Лето выдалось хорошее, с небольшими дождями и жарким солнцем. Природа, словно устыдившись прошлогодней жестокости, заглаживала свою вину.
Ячмень, овес, а за ними и кукуруза созревали дружно. Урожай обещал быть отличным. Не сам-два, как всегда, а сам-три и четыре. На щедрых травах подрастал молодняк овец, телята. Правда, нужен был еще один год, чтобы хозяйству горцев выравняться, но голод им уже не угрожал.

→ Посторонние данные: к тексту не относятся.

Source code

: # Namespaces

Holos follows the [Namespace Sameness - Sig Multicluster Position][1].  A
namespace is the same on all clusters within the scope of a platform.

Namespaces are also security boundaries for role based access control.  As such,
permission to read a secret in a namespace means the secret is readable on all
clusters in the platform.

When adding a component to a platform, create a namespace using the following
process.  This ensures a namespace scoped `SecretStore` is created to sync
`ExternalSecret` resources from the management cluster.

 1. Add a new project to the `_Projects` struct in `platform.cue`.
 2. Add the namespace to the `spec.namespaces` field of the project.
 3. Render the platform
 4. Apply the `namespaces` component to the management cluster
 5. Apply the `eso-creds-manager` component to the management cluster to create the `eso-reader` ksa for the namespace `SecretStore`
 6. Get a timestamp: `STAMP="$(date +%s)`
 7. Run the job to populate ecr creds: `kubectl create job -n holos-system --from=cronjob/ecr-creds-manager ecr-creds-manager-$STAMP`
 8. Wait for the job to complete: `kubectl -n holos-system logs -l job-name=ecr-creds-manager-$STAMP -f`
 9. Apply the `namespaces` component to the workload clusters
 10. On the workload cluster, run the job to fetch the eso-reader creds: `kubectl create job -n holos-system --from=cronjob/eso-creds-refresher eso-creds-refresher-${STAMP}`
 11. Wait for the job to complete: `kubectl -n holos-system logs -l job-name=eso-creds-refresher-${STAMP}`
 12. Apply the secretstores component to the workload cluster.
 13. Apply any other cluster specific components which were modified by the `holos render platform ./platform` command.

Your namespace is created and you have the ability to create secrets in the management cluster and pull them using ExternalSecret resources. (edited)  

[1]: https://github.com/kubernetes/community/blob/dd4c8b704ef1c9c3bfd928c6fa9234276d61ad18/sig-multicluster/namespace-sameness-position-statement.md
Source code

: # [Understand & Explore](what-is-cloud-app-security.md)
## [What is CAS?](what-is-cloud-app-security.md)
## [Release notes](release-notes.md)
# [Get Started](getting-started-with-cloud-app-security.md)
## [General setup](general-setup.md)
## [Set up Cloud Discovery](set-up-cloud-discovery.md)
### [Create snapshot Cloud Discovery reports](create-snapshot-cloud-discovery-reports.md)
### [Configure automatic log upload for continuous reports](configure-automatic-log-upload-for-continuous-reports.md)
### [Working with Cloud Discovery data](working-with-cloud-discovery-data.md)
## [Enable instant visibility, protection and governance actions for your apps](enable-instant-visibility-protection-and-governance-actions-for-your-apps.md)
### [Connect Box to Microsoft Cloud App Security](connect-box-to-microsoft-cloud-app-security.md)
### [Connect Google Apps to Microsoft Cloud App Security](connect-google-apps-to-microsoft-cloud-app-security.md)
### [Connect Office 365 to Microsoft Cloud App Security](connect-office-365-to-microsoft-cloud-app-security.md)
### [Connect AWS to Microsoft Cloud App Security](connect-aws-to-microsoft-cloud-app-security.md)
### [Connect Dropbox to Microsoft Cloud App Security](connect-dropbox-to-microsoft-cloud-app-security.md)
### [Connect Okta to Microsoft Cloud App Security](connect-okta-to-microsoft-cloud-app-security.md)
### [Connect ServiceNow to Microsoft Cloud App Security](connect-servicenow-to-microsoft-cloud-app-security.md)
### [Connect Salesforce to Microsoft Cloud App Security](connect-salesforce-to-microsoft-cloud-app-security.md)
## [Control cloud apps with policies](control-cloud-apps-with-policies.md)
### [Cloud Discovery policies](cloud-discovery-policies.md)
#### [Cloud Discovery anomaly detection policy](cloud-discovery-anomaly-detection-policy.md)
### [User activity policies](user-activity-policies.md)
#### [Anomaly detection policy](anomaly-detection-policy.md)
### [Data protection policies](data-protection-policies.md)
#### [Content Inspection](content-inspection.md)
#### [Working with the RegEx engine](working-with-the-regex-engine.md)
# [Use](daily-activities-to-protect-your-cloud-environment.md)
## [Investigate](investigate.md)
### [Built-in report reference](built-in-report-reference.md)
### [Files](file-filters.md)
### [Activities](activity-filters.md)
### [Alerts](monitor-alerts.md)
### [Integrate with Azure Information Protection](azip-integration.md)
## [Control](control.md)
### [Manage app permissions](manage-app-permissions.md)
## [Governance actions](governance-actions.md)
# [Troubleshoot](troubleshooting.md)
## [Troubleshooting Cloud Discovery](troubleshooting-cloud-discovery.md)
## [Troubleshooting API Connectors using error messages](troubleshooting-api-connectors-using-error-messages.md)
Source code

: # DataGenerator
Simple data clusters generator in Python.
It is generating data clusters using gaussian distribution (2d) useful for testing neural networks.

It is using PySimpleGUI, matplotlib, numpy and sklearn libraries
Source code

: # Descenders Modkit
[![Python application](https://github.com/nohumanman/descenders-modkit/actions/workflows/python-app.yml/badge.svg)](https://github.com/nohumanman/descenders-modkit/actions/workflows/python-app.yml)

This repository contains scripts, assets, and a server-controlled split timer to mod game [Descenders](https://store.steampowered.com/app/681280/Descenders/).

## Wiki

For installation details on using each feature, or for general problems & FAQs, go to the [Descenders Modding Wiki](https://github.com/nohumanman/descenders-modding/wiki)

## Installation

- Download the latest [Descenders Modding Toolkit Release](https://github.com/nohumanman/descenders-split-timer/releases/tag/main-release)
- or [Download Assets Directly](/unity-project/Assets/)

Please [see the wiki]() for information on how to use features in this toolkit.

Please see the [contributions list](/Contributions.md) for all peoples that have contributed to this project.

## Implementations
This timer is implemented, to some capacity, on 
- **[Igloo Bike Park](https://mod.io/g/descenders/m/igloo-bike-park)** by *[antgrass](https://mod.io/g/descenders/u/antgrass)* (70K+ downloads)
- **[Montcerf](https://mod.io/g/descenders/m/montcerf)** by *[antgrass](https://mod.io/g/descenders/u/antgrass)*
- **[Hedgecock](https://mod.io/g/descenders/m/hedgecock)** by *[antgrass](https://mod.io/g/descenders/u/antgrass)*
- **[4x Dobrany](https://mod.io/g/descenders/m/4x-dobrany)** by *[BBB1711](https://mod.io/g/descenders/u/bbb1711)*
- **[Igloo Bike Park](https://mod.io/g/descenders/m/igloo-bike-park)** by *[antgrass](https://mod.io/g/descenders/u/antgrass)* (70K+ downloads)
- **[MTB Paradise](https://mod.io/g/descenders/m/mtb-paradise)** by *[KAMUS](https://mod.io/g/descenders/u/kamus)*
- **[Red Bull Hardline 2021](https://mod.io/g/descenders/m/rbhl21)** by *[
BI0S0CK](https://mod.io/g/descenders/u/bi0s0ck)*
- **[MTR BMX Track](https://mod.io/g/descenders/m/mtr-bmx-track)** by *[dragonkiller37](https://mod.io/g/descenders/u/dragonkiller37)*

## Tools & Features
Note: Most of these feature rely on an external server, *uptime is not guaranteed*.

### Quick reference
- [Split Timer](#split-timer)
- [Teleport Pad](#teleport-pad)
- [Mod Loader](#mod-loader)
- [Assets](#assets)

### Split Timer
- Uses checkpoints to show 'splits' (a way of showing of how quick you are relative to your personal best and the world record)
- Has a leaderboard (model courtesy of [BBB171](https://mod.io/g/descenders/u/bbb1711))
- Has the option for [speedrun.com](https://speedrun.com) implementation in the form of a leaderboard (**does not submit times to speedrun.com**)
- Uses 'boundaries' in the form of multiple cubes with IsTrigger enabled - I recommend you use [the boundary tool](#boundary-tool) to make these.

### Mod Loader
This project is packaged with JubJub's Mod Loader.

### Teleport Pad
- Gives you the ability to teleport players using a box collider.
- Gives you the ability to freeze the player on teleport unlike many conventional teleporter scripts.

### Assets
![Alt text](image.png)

Перед самой уборкой и покосами всегда справлялись праздники в честь божьеликой Тушоли и Мятт-села. Но в этом году жрецы перенесли торжества на более позднее время, чтобы у народа было чем воздать должное богам за ниспосланную им благодать.
И вот, когда со всеми работами было покончено, когда обмолоченное зерно ссыпали в амбары, а побуревшие луга покрылись бесчисленными копнами, Эльмурза объявил праздник на первое воскресенье в сей ахя бут [118] Сей ахя бут — месяц, когда ревел олень. Приблизительно сентябрь (инг.).
.
К нему с радостью стали готовиться все. Женщины пекли божиль-ги [119] Божильги — треугольные хлебцы культового назначения (инг.).
. Жалея хлеб, из ягод гнали напитки. Мужчины готовились в складчину купить белого быка. Девушки обновляли наряды.
В последнюю пятницу жрец Эльмурза поднялся к элгацу бога Елты, чтобы обновить цув [120] Цув — хоругвь, священный флаг (инг.).
. Был обычай после народного бедствия делать новое древко.
Чтобы лишний раз посмотреть на святой предмет, с Эльмурзой поднялись ребятишки, свободные от дела женщины, старики.
Эльмурза вынес цув. Люди с трепетом смотрели на этот божественный флаг. Лоскут белой материи висел на высокой палке с наконечником и бубенчиками. Эльмурза снял с цув все украшения и порубил кинжалом палку, на гранях которой были зарубки, сделанные еще его дедом и отцом, такими же, как и он, жрецами, отмечавшими насечкой каждый год своего служения. Из палок он сложил костер и поджег его. Люди отвернулись от костра и, пока он горел, шепотом повторяли: «Очи-ой…» Потом Эльмурза послал Орци в лес, чтобы тот вырубил новое древко. По пути туда и обратно Орци не должен был произнести ни слова.